Collected data:

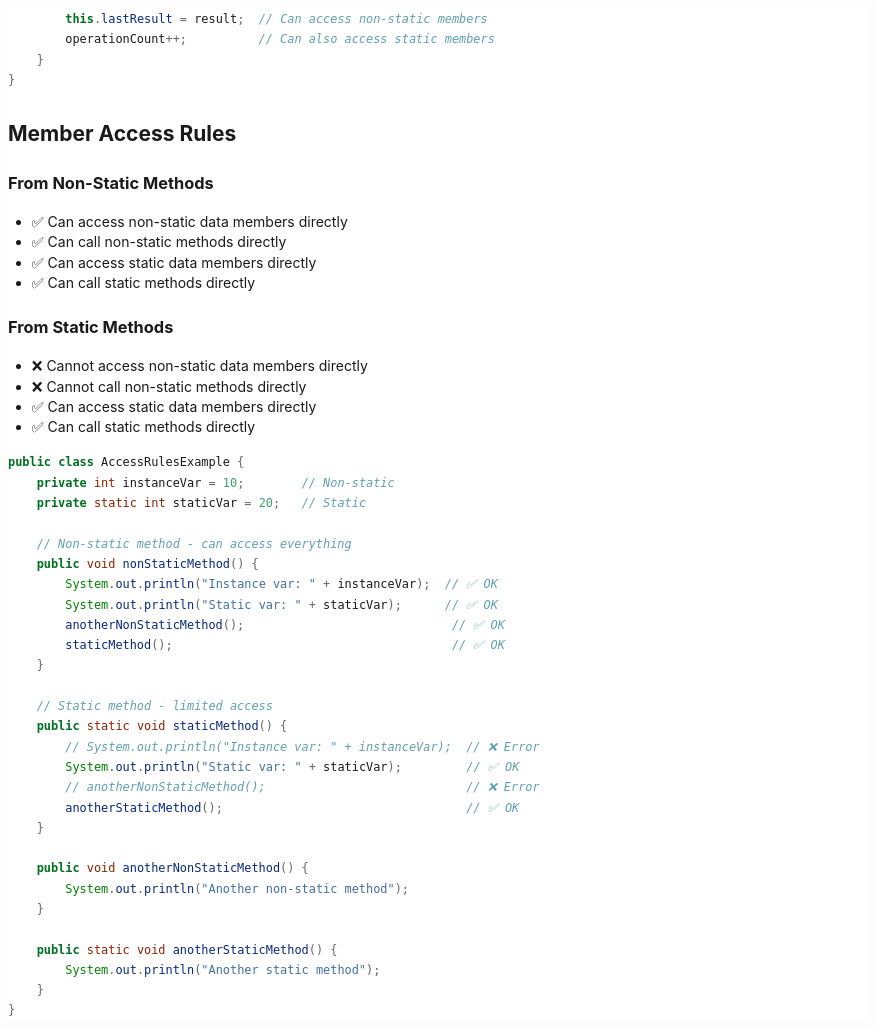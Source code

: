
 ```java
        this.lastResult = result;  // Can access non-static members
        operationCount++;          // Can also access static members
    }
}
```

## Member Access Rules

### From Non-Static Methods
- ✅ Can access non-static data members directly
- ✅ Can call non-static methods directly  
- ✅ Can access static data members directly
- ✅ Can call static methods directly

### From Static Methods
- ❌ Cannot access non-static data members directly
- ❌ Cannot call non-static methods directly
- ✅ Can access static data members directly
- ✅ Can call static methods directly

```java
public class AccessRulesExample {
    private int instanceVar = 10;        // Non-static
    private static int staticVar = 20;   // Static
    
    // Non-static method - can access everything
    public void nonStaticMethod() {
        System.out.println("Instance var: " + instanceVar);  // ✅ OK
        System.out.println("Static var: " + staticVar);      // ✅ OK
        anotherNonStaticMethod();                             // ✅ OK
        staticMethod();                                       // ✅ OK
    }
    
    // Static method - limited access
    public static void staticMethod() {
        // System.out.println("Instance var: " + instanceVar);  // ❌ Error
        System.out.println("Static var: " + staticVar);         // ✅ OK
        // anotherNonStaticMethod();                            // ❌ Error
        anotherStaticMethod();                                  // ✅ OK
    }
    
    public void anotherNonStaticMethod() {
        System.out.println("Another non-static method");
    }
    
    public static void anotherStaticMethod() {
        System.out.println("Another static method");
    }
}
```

--- TASK STATEMENT ---
Pictures stay out. Print the data exactly, from its first line through the line containing "### From Non-Static Methods".

--- OUTPUT FOR THIS EXERCISE ---
Source code

:
 ```java
        this.lastResult = result;  // Can access non-static members
        operationCount++;          // Can also access static members
    }
}
```

## Member Access Rules

### From Non-Static Methods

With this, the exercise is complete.